HMPPS Integration API Runbook

This is a runbook to document how this service is supported, as described in: MOJ Runbooks

Last review date: 15/12/2023

About the service

This service is composed of a set of long-lived API interfaces to share person related MOJ data with external consumers. Prison (Nomis, DPS) and probation (Delius) data is combined from upstream APIs into one cohesive response while masking the source.

Tech stack

Containerised Kotlin Spring Boot application running on Cloud Platform’s Kubernetes cluster (eu-west-2).

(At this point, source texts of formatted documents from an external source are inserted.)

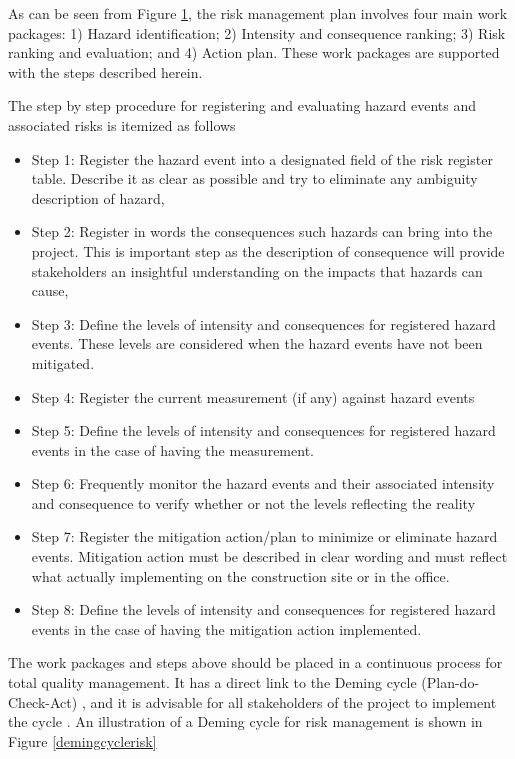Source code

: \documentclass[10pt,halfline,a4paper]{ouparticle}
\begin{document}
\begin{figure}[!ht]
\label{riskmethodology} 
\end{figure}

As can be seen from Figure \ref{riskmethodology}, the risk management plan involves four main work packages: 1) Hazard identification; 2) Intensity and consequence ranking; 3) Risk ranking and evaluation; and 4) Action plan. These work packages are supported with the steps described herein.

The step by step procedure for registering and evaluating hazard events and associated risks is itemized as follows

\begin{itemize}
\item Step 1: Register the hazard event into a designated field of the risk register table. Describe it as clear as possible and try to eliminate any ambiguity description of hazard,
\item Step 2: Register in words the consequences such hazards can bring into the project. This is important step as the description of consequence will provide stakeholders an insightful understanding on the impacts that hazards can cause,
\item Step 3: Define the levels of intensity and consequences for registered hazard events. These levels are considered when the hazard events have not been mitigated. 
\item Step 4: Register the current measurement (if any) against hazard events
\item Step 5: Define the levels of intensity and consequences for registered hazard events in the case of having the measurement. 
\item Step 6: Frequently monitor the hazard events and their associated intensity and consequence to verify whether or not the levels reflecting the reality
\item Step 7: Register the mitigation action/plan to minimize or eliminate hazard events. Mitigation action must be described in clear wording and must reflect what actually implementing on the construction site or in the office.
\item Step 8: Define the levels of intensity and consequences for registered hazard events in the case of having the mitigation action implemented.
\end{itemize}

The work packages and steps above should be placed in a continuous process for total quality management. It has a direct link to the Deming cycle (Plan-do-Check-Act) \citep{Walton1986}, and it is advisable for all stakeholders of the project to implement the cycle . An illustration of a Deming cycle for risk management is shown in Figure \ref{demingcyclerisk}
\end{document}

AWS API Gateway sits in front of this service with mutual TLS authentication. It does not persist any data and is purely a Facade API.

Service URLs

Development: https://dev.integration-api.hmpps.service.justice.gov.uk
Pre-Production: https://preprod.integration-api.hmpps.service.justice.gov.uk
Production: https://integration-api.hmpps.service.justice.gov.uk

Incident response hours

Office hours, usually 9am-6pm on working days.

Incident contact details

hmpps-integration-api@digital.justice.gov.uk

Service team contact

The service team can be reached on MOJ Slack: #ask-hmpps-integration-api

Other URLs

Application source code

https://github.com/ministryofjustice/hmpps-integration-api

Documentation

Source: https://github.com/ministryofjustice/hmpps-integration-api-docs

OpenAPI Specification: https://ministryofjustice.github.io/hmpps-integration-api-docs/documentation/api/index.html

Cloud platform infrastructure as code

Development
Pre-production
Production

Monitoring and alerting dashboards

Development
Pre-production
Production

Expected speed and frequency of releases

Trunk based development and continuous integration is practiced on this service. If changes pass all automated tests, they are deployed all the way to production. There is no change request process and the delivery team pushes to production regularly (multiple times a day on average).

Automatic alerts

There are a number of automatic alerts set up to be delivered into Slack #hmpps-integration-api-alerts

These include:

Documentation up for review
Security scan results (Trivy, OWASP, Vera)
Application exceptions from Sentry
Failed CircleCI automated tests, image builds, deployments and system heartbeat

Impact of an outage

Since we have a variety of consumers, the impact will be different for each of them. In all cases it would prevent civil servants from doing their work and the impact would be quite significant.

Restrictions on access

Consumers need to be onboarded and go through a mutual TLS authentication. They also need to send a pre-shared key (AWS API Gateway API Key) as a header for identification before being allowed to access the service.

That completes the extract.